Time-of-flight distributions, angular distributions, and relative sputtering yields of neutral benzene (C6H6) molecules ejected from submonolayer to multilayer coverage of C6H6 on Ag{111} have been measured after 8 keV ion bombardment. Two components are present in the time-of-flight distributions obtained using Ar+ ion as the projectile. For low coverage a peak corresponding to kinetic energies ranging between 0.25 and 1 eV dominates the distribution, whereas for multilayer coverage a peak corresponding to extremely low kinetic energy (0.04 eV) becomes dominant. The total yield of the ejected neutral C6H6 molecules is largest for a monolayer coverage and decreases to ∼50% of the maximum for multilayer samples. For low coverage, the C6H6 kinetic energy and angular distributions take on the same characteristics as that of silver particles ejecting from the substrate, indicating that collisions originating in the metal substrate lead to the ejection of C6H6 molecules.
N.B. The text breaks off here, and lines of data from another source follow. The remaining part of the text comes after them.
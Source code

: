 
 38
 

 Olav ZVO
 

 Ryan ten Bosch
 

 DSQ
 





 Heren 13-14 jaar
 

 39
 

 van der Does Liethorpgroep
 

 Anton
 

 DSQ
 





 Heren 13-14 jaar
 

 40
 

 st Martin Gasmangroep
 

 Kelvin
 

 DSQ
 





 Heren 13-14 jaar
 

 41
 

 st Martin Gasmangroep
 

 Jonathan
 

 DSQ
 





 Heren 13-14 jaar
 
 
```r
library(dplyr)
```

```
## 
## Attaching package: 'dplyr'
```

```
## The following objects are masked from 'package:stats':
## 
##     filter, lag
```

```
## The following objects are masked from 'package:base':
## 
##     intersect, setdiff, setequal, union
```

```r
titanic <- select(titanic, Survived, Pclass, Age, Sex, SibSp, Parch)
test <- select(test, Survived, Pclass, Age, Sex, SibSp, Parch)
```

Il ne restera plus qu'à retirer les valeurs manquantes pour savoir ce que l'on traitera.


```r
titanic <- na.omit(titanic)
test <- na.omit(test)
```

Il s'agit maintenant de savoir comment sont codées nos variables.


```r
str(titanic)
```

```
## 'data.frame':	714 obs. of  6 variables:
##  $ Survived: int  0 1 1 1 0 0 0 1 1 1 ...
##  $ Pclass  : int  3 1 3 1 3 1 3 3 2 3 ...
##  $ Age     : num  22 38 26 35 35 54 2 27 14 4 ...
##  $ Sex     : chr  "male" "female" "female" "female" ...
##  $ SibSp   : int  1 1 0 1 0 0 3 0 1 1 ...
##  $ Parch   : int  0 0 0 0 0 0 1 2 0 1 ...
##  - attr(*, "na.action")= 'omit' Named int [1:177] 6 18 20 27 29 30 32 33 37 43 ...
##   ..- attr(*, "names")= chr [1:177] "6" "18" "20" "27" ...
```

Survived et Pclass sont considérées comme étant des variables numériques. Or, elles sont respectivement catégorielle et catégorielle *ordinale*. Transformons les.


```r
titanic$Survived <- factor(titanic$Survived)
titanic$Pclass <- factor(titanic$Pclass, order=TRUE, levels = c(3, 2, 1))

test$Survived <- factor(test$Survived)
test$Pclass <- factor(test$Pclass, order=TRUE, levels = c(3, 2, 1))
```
The low kinetic energy emission of molecules from the multilayer films is proposed to occur due to exothermic chemical reaction of fragments formed in a molecular collision cascade initiated by the projectile ions. Finally, for the entire coverage range investigated, no C6H6 signal is observed when H2+ ion is used as the projectile, indicating that a momentum-transfer process is important in the ejection of C6H6 molecules.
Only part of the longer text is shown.